Bientôt les chaloupes sont désarmées, les hommes remontent. On déjeune assis en rond autour de la gamelle, où chacun à son tour plonge sa cuillère, et à l’ouvrage !

Cet ouvrage consiste d’abord, pour tous, à ébrouailler les morues. Ébrouailler signifie enlever les intestins en mettant de côté les langues — qui sont, de par l’usage, destinées à être partagées entre les hommes, à la fin de la campagne — et les foies dont on fait de l’huile. Chaque morue ébrouaillée est jetée dans un parc rectangulaire construit vers le milieu du pont, entre le grand mât et le mât de misaine, avec de solides madriers. Après cette opération, les pêcheurs vont boitter, et les chafaudiers restent seuls à s’occuper du produit de la pêche.

Je vais enfin connaître ce travail de décolleur dont on m’a tant parlé depuis que je suis embarqué. Je monte dans le parc, « pelleté » et botté pour la circonstance, c’est-à-dire qu’outre le « cirage » nécessaire aux plus beaux jours de pluie, je suis sanglé dans un grand tablier de toile à voile fortement goudronné qui n’est nullement de trop. Me voici debout au milieu du poisson gluant, sanguinolent, que le roulis fait passer et repasser à travers mes jambes. Un matelot y est avec moi pour m’enseigner la manière de faire. Il suffit de prendre chaque morue de la main gauche, et de la droite, avec un couteau piqué prés de moi, dans l’établi, de faire une légère entaille de chaque côté, sous la mâchoire, et après avoir repiqué le couteau, de porter le pouce au fond de l’ouverture qui résulte de l’ébrouaillage, puis de renverser, au-dessous de l’établi, la tête du poisson ainsi maintenu sur le dos, et de pousser des deux mains de façon à l’arracher proprement, c’est-à-dire en y laissant le moins de chair possible. De la même main qui la tient, cette tête est aussitôt jetée à la mer. Cela n’est pas bien compliqué, mais, comme dans tout métier, il y a un coup de main à attraper, et il ne s’acquiert qu’avec une certaine expérience.

Le plus difficile et ce qui rend le travail fatigant, c’est la vitesse qu’il faut atteindre. Dans les journées de pêche abondante, quand il vous arrive trois ou quatre mille morues, on n’en finirait pas si l’on n’abattait quatre ou cinq cents têtes à l’heure. Mais j’eus le temps de m’accoutumer pendant cette première pêche : on ne rapporta jamais plus de quatre cents pièces en un jour.

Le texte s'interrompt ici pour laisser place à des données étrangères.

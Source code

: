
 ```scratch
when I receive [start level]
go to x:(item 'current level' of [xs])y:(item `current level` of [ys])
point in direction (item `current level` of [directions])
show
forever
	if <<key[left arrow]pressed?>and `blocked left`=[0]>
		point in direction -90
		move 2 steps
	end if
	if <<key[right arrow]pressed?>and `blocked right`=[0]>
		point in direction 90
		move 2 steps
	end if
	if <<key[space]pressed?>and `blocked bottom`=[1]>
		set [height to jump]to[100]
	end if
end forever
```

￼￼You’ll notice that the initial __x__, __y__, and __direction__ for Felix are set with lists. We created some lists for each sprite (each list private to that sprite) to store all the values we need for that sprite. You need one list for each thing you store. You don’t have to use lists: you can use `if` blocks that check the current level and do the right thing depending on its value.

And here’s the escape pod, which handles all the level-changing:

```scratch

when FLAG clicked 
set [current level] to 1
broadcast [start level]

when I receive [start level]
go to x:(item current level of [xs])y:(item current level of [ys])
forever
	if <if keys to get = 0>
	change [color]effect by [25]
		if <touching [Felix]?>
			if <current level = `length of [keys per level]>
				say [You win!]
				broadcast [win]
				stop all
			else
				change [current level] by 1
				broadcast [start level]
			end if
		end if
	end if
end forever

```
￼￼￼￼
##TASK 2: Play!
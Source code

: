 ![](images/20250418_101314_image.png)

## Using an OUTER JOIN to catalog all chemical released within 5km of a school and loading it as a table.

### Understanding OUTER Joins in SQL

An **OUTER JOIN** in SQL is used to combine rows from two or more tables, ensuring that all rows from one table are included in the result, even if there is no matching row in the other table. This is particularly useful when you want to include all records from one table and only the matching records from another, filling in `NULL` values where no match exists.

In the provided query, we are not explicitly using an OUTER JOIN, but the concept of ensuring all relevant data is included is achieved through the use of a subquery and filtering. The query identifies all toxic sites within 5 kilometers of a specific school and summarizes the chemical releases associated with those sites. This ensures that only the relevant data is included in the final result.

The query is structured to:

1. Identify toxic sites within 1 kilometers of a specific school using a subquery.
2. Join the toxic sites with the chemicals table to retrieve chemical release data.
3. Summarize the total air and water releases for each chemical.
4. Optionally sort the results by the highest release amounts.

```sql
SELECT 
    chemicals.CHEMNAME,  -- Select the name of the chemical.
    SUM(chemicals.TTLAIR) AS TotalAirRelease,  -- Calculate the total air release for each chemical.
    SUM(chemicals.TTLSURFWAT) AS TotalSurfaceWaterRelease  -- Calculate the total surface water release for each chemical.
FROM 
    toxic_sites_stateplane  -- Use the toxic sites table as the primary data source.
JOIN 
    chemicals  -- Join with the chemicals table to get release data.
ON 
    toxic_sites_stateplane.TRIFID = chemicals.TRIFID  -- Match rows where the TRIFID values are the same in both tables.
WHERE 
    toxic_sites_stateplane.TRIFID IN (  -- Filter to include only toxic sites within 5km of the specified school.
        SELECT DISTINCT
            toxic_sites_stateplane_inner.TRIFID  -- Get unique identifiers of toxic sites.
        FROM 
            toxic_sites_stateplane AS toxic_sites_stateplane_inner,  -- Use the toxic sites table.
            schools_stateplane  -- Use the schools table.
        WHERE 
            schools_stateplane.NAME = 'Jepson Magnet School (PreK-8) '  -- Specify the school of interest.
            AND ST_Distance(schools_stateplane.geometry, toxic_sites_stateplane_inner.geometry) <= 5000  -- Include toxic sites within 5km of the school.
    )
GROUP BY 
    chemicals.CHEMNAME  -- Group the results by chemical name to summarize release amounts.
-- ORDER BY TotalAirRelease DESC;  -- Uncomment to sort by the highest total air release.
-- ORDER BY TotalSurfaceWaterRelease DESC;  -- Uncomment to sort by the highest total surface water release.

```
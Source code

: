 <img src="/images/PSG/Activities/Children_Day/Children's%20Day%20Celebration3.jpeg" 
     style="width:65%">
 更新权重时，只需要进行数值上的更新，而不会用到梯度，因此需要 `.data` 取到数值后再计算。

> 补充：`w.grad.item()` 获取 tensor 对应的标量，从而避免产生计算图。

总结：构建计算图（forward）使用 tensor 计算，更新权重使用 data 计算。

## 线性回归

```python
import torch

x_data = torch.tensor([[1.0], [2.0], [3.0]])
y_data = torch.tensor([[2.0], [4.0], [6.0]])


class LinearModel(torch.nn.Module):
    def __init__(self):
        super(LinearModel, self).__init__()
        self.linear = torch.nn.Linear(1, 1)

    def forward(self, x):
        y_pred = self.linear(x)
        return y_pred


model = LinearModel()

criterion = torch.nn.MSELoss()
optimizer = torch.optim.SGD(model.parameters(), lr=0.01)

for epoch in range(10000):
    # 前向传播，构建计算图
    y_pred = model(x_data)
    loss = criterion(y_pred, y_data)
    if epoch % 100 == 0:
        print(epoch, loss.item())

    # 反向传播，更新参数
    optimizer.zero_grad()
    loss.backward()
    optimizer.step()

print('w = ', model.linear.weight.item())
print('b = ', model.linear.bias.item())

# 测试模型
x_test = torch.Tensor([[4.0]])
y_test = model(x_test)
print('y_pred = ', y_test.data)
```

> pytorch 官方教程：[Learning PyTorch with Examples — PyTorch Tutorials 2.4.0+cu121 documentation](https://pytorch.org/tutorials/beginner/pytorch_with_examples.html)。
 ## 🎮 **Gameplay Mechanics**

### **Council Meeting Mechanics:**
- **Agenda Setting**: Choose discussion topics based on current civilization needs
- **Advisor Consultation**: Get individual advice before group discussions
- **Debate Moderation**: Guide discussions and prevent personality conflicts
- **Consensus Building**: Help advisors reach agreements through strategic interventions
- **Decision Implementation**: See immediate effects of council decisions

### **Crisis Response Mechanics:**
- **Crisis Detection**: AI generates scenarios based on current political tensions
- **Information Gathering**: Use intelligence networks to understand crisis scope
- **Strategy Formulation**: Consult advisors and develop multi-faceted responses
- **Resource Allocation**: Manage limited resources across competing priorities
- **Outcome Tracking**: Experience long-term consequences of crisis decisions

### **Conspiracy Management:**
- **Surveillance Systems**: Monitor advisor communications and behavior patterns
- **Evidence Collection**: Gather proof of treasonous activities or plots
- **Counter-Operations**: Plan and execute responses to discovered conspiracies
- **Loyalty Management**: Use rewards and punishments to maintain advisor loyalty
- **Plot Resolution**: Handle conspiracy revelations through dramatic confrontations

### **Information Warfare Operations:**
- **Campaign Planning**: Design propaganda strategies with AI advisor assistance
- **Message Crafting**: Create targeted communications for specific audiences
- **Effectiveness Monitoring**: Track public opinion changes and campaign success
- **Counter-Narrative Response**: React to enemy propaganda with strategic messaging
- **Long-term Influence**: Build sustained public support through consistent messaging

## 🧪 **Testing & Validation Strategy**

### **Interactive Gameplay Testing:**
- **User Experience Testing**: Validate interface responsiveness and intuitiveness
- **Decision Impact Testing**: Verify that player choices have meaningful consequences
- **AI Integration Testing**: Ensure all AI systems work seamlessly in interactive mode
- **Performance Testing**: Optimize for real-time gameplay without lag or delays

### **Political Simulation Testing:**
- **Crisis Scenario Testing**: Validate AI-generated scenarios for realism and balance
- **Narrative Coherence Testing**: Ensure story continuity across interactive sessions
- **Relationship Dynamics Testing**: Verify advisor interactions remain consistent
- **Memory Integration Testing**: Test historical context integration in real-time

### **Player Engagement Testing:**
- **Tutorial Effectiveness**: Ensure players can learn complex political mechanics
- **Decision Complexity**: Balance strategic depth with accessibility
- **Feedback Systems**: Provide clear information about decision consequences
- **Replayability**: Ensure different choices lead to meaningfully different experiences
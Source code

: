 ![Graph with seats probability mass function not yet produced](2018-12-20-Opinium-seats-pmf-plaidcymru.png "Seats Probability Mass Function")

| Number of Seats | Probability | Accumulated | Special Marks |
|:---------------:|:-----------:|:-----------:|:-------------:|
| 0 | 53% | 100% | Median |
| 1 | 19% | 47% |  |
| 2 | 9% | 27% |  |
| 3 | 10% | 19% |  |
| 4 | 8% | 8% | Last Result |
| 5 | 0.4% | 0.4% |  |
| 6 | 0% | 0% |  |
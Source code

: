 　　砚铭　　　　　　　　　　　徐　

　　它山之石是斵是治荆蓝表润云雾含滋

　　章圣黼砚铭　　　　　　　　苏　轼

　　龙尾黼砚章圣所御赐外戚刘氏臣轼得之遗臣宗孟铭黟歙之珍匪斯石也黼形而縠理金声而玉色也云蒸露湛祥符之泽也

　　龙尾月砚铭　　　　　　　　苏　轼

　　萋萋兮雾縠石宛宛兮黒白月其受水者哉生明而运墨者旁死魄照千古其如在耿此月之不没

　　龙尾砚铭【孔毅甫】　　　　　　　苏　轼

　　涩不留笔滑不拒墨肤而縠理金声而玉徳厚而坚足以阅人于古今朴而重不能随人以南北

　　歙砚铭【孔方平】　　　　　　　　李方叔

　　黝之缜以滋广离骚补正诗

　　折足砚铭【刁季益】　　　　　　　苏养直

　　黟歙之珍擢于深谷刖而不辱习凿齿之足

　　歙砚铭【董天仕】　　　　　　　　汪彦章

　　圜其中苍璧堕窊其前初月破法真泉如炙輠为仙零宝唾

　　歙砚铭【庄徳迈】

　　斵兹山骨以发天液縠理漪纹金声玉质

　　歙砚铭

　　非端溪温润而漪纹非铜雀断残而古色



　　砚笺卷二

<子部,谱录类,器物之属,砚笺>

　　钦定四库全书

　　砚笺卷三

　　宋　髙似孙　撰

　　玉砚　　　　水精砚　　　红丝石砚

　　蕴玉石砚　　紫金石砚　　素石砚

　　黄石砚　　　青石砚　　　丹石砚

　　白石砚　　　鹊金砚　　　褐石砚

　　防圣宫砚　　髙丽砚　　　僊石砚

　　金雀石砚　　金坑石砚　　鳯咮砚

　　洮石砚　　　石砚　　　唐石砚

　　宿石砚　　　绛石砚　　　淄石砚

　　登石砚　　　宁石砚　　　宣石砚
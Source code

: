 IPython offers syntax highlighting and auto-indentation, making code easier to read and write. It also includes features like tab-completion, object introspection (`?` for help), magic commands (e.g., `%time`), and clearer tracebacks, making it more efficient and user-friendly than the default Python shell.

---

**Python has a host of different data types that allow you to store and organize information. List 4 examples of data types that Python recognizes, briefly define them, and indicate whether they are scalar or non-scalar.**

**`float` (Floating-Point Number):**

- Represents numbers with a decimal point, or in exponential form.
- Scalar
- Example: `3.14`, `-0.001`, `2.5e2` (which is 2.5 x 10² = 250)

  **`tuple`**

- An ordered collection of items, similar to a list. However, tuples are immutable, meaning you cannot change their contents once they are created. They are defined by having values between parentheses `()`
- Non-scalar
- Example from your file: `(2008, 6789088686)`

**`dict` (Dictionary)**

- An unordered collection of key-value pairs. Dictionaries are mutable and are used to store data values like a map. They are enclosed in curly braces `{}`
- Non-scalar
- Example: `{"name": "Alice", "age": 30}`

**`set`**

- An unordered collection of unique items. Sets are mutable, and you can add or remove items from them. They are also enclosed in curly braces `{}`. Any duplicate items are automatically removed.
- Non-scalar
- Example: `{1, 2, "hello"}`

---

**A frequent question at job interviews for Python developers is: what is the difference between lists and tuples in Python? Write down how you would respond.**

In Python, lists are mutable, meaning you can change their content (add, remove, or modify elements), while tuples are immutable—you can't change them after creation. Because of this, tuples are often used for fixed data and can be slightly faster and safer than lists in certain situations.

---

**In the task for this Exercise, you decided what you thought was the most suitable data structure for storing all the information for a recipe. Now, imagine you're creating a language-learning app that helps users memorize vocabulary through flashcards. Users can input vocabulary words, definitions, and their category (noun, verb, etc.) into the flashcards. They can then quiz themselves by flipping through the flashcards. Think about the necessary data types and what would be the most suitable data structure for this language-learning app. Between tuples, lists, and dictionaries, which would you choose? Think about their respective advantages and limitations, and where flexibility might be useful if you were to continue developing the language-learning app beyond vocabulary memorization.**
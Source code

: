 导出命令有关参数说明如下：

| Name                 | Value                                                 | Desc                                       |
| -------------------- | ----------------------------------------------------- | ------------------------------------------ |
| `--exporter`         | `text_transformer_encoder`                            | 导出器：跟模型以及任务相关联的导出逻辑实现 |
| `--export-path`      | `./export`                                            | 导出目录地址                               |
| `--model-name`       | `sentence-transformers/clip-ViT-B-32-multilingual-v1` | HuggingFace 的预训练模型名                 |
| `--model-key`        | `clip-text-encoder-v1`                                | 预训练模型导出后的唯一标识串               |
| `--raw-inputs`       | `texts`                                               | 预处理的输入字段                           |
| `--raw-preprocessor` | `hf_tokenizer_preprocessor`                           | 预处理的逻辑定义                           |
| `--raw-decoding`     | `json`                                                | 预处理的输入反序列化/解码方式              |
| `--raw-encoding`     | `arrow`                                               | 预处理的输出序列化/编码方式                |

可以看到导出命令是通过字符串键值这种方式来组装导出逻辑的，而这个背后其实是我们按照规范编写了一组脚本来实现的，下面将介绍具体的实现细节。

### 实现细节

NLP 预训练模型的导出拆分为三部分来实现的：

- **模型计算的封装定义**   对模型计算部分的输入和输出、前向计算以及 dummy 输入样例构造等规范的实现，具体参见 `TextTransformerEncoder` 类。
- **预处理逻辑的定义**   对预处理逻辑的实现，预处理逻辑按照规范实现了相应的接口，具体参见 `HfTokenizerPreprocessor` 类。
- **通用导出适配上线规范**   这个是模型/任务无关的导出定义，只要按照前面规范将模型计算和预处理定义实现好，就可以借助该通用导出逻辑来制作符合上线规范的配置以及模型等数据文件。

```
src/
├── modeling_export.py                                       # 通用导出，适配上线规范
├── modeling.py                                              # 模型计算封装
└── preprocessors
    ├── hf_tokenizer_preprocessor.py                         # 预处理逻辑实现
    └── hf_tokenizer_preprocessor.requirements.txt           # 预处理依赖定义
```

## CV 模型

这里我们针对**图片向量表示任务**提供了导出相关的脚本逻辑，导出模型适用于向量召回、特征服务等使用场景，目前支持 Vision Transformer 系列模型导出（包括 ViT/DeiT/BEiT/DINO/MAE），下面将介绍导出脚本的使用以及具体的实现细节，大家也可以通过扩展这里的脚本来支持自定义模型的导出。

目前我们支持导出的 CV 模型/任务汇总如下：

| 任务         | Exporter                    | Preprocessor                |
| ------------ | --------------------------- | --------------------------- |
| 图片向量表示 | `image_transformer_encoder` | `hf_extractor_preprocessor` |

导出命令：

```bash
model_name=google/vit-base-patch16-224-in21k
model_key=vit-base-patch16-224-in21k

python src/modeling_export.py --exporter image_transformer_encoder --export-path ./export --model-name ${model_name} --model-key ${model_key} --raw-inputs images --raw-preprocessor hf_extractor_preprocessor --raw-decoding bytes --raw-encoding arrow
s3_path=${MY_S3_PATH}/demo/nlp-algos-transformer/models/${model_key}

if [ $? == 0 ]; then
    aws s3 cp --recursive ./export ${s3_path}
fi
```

Aussitôt décollée, chaque morue passe dans les mains du trancheur. C’est lui qui, au moyen d’un couteau bien affûté et de forme appropriée, l’ouvre d’un premier coup jusqu’à la queue, tout en taillant les arêtes d’un côté, et d’un second coup, en sens inverse, tranche les arêtes de l’autre côté et enlève l’épine ou « raquette ». L’opération du tranchage est beaucoup plus délicate que le décollage. Généralement, elle incombe au second du bord, mais il arrive aussi que le second ne sachant pas trancher, le capitaine engage un matelot trancheur plus payé que les autres, dont alors le second boitte les lignes.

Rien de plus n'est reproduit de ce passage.